Pull every line of the entries that has the word "消息路由ID".

GIVEN ENTRIES:
================

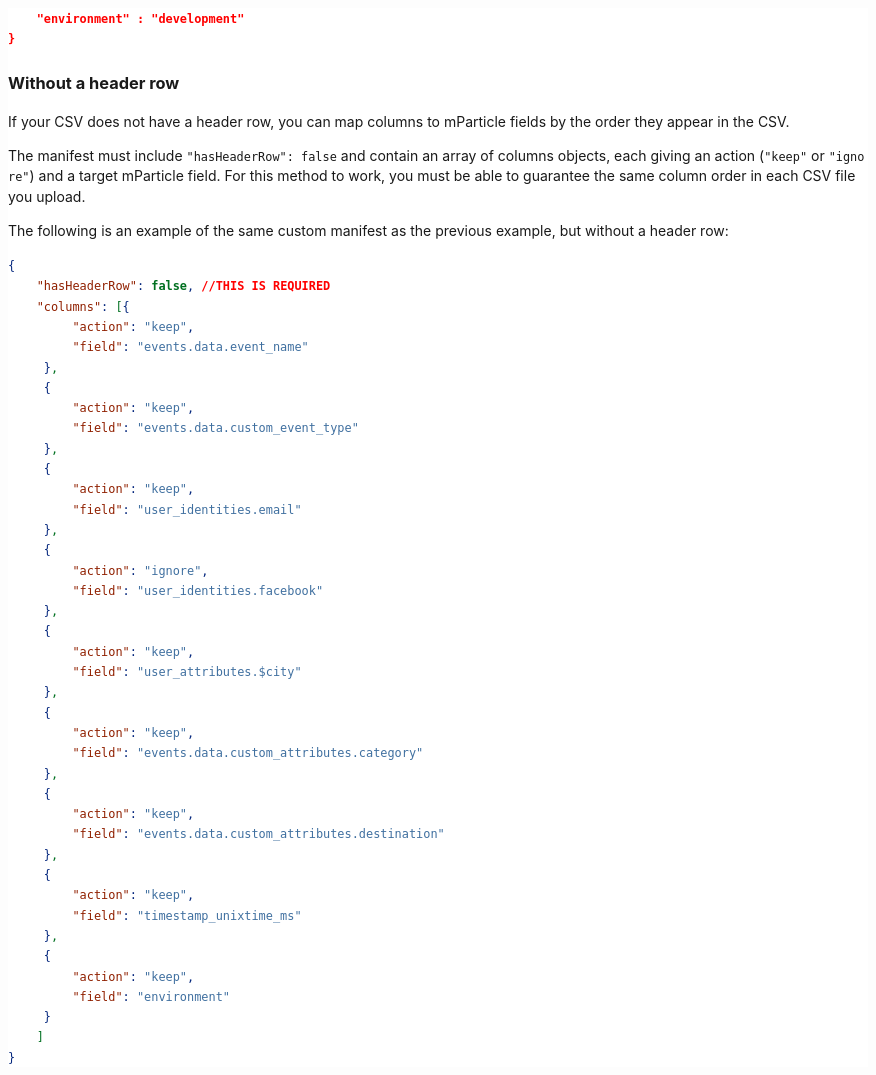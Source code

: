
 ```json
    "environment" : "development"
}
```

### Without a header row

If your CSV does not have a header row, you can map columns to mParticle fields by the order they appear in the CSV. 

The manifest must include `"hasHeaderRow": false` and contain an array of columns objects, each giving an action (`"keep"` or `"ignore"`) and a target mParticle field. For this method to work, you must be able to guarantee the same column order in each CSV file you upload. 

The following is an example of the same custom manifest as the previous example, but without a header row:

```json
{
    "hasHeaderRow": false, //THIS IS REQUIRED 
    "columns": [{
   		 "action": "keep",
   		 "field": "events.data.event_name"
   	 },
   	 {
   		 "action": "keep",
   		 "field": "events.data.custom_event_type"
   	 },
   	 {
   		 "action": "keep",
   		 "field": "user_identities.email"
   	 },
   	 {
   		 "action": "ignore",
   		 "field": "user_identities.facebook"
   	 },
   	 {
   		 "action": "keep",
   		 "field": "user_attributes.$city"
   	 },
   	 {
   		 "action": "keep",
   		 "field": "events.data.custom_attributes.category"
   	 },
   	 {
   		 "action": "keep",
   		 "field": "events.data.custom_attributes.destination"
   	 },
   	 {
   		 "action": "keep",
   		 "field": "timestamp_unixtime_ms"
   	 },
   	 {
   		 "action": "keep",
   		 "field": "environment"
   	 }
    ]
}
```
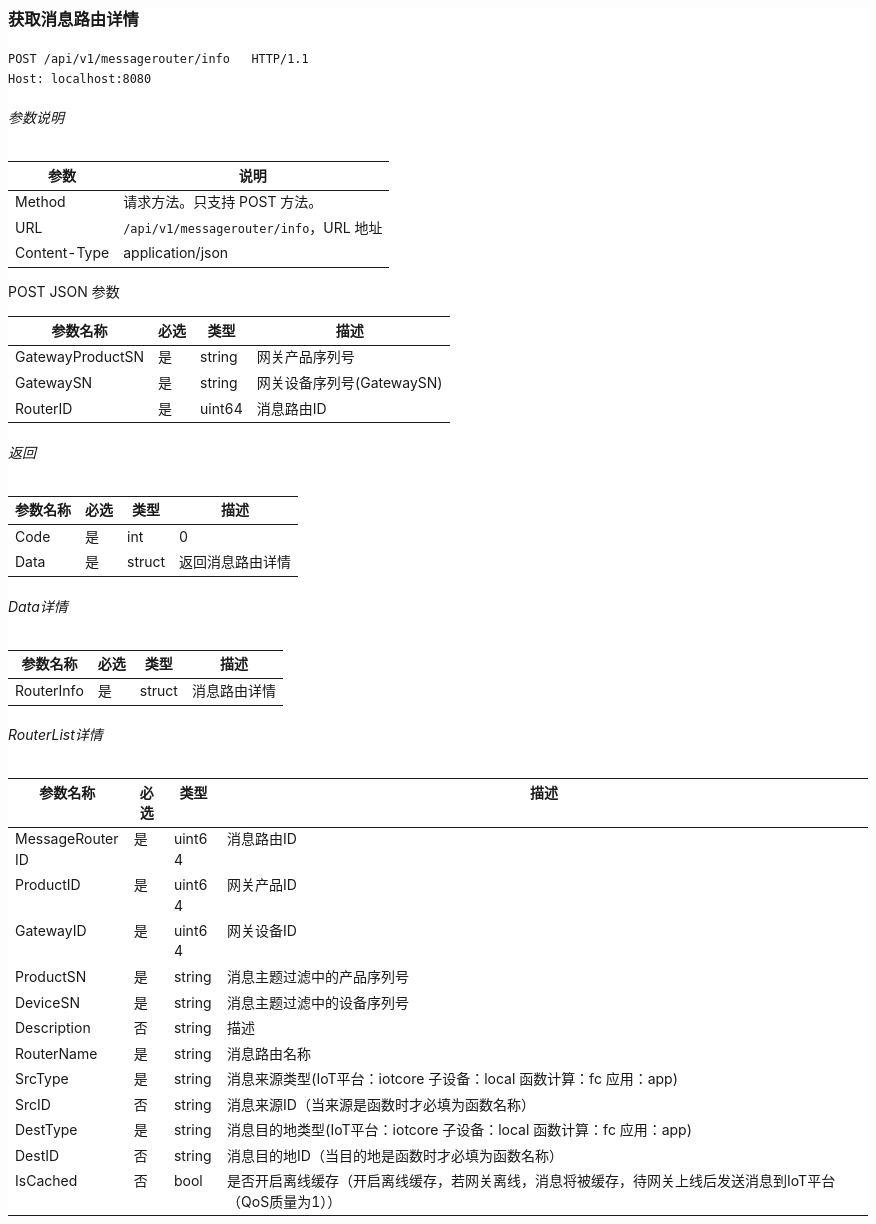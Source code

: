 ### 获取消息路由详情

```http
POST /api/v1/messagerouter/info   HTTP/1.1
Host: localhost:8080
```

###### 参数说明

|参数|说明|
|---|---|
|Method|请求方法。只支持 POST 方法。|
|URL|`/api/v1/messagerouter/info`，URL 地址|
|Content-Type|application/json|

POST JSON 参数

|参数名称|必选|类型|描述|
|---|---|---|---|
|GatewayProductSN|是|string|网关产品序列号|
|GatewaySN|是|string|网关设备序列号(GatewaySN)|
|RouterID|是|uint64|消息路由ID|


###### 返回

|参数名称|必选|类型|描述|
|---|---|---|---|
|Code|是|int|0|
|Data|是|struct|返回消息路由详情|

###### Data详情

|参数名称|必选|类型|描述|
|---|---|---|---|
|RouterInfo|是|struct|消息路由详情|

###### RouterList详情

|参数名称|必选|类型|描述|
|---|---|---|---|
|MessageRouterID|是|uint64|消息路由ID|
|ProductID|是|uint64|网关产品ID|
|GatewayID|是|uint64|网关设备ID|
|ProductSN|是|string|消息主题过滤中的产品序列号|
|DeviceSN|是|string|消息主题过滤中的设备序列号|
|Description|否|string|描述|
|RouterName|是|string|消息路由名称|
|SrcType|是|string|消息来源类型(IoT平台：iotcore  子设备：local  函数计算：fc 应用：app)|
|SrcID|否|string|消息来源ID（当来源是函数时才必填为函数名称）|
|DestType|是|string|消息目的地类型(IoT平台：iotcore  子设备：local  函数计算：fc 应用：app)|
|DestID|否|string|消息目的地ID（当目的地是函数时才必填为函数名称）|
|IsCached|否|bool|是否开启离线缓存（开启离线缓存，若网关离线，消息将被缓存，待网关上线后发送消息到IoT平台（QoS质量为1））|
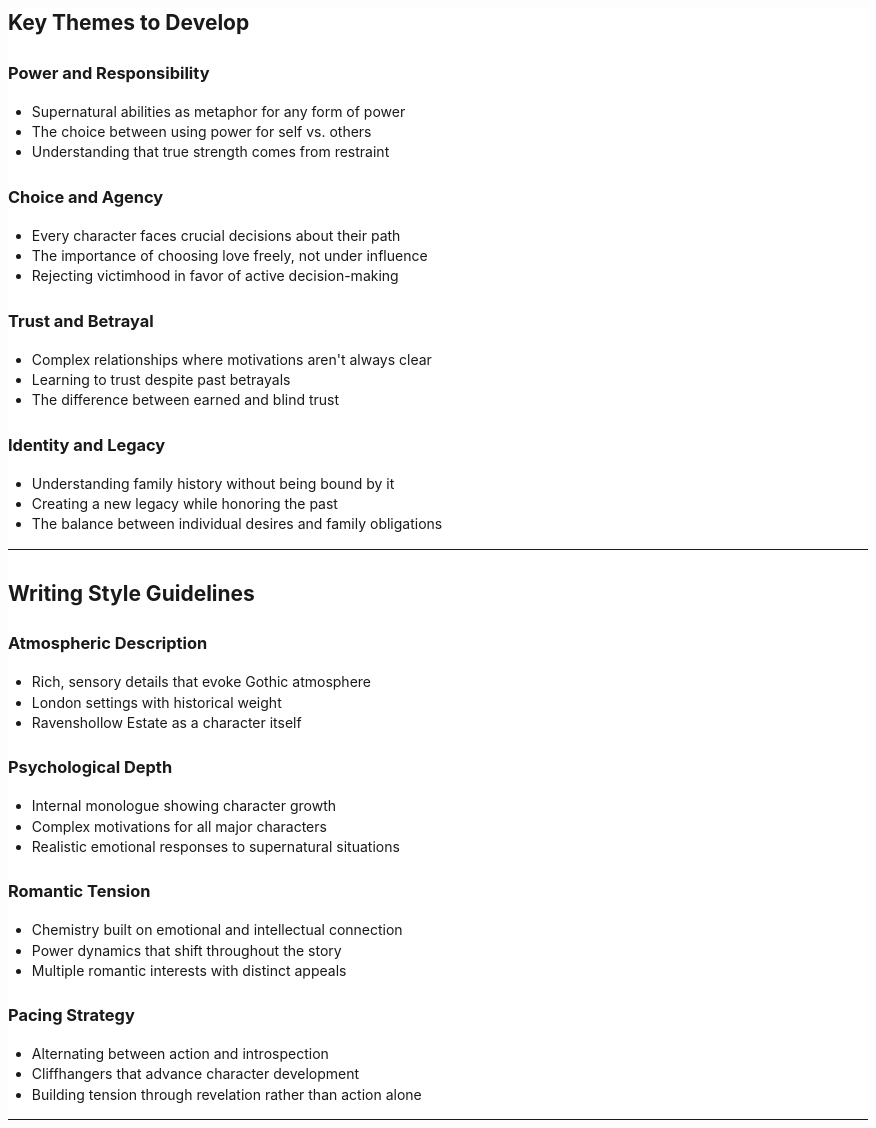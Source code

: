 
## Key Themes to Develop

### **Power and Responsibility**
- Supernatural abilities as metaphor for any form of power
- The choice between using power for self vs. others
- Understanding that true strength comes from restraint

### **Choice and Agency**
- Every character faces crucial decisions about their path
- The importance of choosing love freely, not under influence
- Rejecting victimhood in favor of active decision-making

### **Trust and Betrayal**
- Complex relationships where motivations aren't always clear
- Learning to trust despite past betrayals
- The difference between earned and blind trust

### **Identity and Legacy**
- Understanding family history without being bound by it
- Creating a new legacy while honoring the past
- The balance between individual desires and family obligations

---

## Writing Style Guidelines

### **Atmospheric Description**
- Rich, sensory details that evoke Gothic atmosphere
- London settings with historical weight
- Ravenshollow Estate as a character itself

### **Psychological Depth**
- Internal monologue showing character growth
- Complex motivations for all major characters
- Realistic emotional responses to supernatural situations

### **Romantic Tension**
- Chemistry built on emotional and intellectual connection
- Power dynamics that shift throughout the story
- Multiple romantic interests with distinct appeals

### **Pacing Strategy**
- Alternating between action and introspection
- Cliffhangers that advance character development
- Building tension through revelation rather than action alone

---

================

WRITTEN ANSWER:
|RouterID|是|uint64|消息路由ID|
|MessageRouterID|是|uint64|消息路由ID|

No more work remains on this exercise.